Extra points if you make the filename in the ---/+++ section consistent and sane. That is, remove different leading backup/paths/ and .orig/.new suffixes. Your patch should be in the -p1 format because this tends to be much more standard than any other -p#. It is also what eapply understands by default. A good suggestion is to use either a/ and b/ (as in git format-patch) or the package name/version as the leading portion that gets stripped.

Also note that patch uses the timestamp info in order to remove empty files automatically. Alternatively, you can specify the -E option with eapply if you want to remove an empty file.

Removed lines should not appear in the patch because they are commented — just remove them entirely. Patches show removed lines by prefixing them with a -, so no information is lost by simply deleting lines rather than commenting them out (which adds noise). This makes the patch shorter and more readable.

The following function (for your interactive shell, not for the ebuild) will help deleting these things:

scrub_patch() {
	sed -i \
		-e '/^index /d' \
		-e '/^new file mode /d' \
		-e '/^Index:/d' \
		-e '/^=========/d' \
		-e '/^RCS file:/d' \
		-e '/^retrieving/d' \
		-e '/^diff/d' \
		-e '/^Files .* differ$/d' \
		-e '/^Only in /d' \
		-e '/^Common subdirectories/d' \
		-e '/^deleted file mode [0-9]*$/d' \
		-e '/^+++/s:\t.*::' \
		-e '/^---/s:\t.*::' \
		"$@"
}

scrub_patch some-patch-you-found.patch

Examples

This shows a simple explanation and a URL for more info (this patch could do with some attribution however).
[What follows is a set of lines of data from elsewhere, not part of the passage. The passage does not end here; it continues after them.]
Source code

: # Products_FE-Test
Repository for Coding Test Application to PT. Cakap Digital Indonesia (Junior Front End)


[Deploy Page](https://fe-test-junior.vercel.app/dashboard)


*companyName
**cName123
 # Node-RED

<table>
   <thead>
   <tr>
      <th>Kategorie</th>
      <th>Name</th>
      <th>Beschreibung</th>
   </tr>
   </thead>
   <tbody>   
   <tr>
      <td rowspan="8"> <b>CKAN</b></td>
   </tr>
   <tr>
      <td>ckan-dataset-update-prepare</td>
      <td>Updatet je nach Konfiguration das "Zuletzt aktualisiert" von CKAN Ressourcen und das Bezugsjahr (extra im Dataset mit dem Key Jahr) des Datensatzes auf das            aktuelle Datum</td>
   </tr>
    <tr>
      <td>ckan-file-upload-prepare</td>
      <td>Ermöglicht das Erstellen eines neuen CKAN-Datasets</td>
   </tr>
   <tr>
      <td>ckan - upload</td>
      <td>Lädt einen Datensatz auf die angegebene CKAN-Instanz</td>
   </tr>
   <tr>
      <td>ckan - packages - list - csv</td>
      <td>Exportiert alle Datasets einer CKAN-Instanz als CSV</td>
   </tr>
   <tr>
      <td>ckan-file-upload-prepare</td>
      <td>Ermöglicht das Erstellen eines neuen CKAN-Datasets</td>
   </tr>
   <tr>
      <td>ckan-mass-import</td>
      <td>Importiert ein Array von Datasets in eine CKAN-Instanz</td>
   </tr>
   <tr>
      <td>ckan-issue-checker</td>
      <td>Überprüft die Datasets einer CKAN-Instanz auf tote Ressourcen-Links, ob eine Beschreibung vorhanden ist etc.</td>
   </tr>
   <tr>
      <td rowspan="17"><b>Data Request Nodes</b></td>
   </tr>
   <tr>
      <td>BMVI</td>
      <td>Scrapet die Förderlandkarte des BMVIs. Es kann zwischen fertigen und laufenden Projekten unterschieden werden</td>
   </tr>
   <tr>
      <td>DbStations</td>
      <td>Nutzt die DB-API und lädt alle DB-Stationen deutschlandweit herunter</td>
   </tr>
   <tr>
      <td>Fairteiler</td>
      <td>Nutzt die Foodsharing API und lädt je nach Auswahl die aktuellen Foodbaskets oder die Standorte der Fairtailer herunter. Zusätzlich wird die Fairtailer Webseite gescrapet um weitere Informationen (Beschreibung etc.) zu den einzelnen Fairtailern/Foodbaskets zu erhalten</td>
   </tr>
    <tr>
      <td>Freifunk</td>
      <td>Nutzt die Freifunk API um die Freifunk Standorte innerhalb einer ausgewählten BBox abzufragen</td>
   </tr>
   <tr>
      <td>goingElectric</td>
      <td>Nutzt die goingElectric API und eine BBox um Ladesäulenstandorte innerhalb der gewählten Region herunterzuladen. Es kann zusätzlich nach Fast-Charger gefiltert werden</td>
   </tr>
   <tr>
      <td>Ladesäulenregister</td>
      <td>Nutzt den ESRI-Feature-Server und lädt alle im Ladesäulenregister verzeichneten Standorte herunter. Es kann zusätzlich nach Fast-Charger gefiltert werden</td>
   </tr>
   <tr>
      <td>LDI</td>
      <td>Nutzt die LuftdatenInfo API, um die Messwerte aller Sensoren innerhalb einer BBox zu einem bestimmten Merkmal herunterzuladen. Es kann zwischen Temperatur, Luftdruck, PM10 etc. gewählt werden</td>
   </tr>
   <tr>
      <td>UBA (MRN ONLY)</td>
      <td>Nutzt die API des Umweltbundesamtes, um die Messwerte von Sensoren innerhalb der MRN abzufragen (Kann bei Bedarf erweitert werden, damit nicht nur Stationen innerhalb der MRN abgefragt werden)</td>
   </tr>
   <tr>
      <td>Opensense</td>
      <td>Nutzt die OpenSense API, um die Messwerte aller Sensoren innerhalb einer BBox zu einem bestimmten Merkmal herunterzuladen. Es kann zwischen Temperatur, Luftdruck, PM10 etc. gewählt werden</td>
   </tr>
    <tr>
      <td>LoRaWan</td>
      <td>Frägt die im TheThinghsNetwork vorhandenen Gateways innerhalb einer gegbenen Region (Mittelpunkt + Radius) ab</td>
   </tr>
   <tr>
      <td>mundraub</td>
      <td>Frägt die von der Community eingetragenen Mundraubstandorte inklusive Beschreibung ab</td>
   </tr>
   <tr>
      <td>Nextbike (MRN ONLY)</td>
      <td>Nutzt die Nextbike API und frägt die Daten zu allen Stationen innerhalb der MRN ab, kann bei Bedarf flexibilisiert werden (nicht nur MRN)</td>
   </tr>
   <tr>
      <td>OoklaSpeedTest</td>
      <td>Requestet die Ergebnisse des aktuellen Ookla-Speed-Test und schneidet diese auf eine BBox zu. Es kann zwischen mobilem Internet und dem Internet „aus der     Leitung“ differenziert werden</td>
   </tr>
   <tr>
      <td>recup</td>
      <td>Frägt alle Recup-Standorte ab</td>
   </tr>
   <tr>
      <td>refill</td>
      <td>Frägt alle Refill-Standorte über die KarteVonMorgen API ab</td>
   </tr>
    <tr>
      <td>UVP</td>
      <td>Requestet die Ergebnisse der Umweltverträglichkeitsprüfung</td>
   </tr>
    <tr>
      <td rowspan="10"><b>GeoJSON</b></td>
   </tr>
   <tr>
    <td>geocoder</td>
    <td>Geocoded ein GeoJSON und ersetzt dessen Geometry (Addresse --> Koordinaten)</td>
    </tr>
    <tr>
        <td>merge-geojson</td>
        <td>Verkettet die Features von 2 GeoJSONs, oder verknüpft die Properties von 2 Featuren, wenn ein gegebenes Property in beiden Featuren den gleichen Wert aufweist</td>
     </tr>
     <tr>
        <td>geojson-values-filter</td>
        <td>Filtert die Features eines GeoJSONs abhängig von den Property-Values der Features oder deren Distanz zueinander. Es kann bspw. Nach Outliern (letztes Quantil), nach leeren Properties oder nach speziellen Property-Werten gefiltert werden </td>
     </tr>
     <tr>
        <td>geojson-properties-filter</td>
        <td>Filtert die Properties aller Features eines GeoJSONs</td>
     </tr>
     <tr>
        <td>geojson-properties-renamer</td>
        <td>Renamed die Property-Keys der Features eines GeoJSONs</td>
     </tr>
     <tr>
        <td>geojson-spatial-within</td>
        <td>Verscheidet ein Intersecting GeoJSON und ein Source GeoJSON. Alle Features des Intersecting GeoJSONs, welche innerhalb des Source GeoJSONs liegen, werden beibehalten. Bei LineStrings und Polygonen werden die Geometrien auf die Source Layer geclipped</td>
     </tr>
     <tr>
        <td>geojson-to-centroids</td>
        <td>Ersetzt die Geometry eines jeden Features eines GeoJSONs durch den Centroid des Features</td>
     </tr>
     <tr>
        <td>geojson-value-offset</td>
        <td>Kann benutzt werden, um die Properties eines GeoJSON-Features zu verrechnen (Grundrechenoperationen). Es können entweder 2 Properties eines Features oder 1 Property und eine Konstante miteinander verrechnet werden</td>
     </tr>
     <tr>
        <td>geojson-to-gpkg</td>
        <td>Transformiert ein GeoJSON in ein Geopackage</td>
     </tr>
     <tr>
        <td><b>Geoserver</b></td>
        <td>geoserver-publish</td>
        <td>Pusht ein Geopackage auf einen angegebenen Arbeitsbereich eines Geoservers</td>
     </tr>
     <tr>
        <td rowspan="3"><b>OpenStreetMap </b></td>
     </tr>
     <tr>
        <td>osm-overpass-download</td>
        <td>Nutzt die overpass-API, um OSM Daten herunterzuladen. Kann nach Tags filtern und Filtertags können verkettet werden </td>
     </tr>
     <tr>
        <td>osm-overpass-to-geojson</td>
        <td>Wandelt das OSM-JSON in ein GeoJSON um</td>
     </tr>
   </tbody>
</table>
No metadata exists from running the diff command (timestamps, etc.).

Fixes compilation in FreeBSD.
https://bugs.gentoo.org/138123

--- man-1.6d/gencat/genlib.c
+++ man-1.6d/gencat/genlib.c
@@ -54,7 +54,7 @@
 #include <unistd.h>
 #endif

-#ifndef __linux__
+#if !defined(__linux__) && !defined(__FreeBSD__)
 #include <memory.h>
 static int bcopy(src, dst, length)
 char *src, *dst;
Don't force umask to 022 or the -o umask option doesn't work.
Patch by Daniel Drake.
https://bugs.gentoo.org/93671

--- mount/mount.c
+++ mount/mount.c
@@ -1491,8 +1491,6 @@ main(int argc, char *argv[]) {
    if ((p = strrchr(progname, '/')) != NULL)
        progname = p+1;

-   umask(022);
-
    /* People report that a mount called from init without console
       writes error messages to /etc/mtab
       Let us try to avoid getting fd's 0,1,2 */
Don't let target flags bleed into build flags.
Fix by Bertrand Jacquin.
https://bugs.gentoo.org/226035

--- netem/Makefile
+++ netem/Makefile
@@ -2,6 +2,7 @@ DISTGEN = maketable normal pareto paretonormal
 DISTDATA = normal.dist pareto.dist paretonormal.dist experimental.dist

 HOSTCC ?= $(CC)
+CCOPTS  = $(CBUILD_CFLAGS)
 LDLIBS += -lm

 all: $(DISTGEN) $(DISTDATA)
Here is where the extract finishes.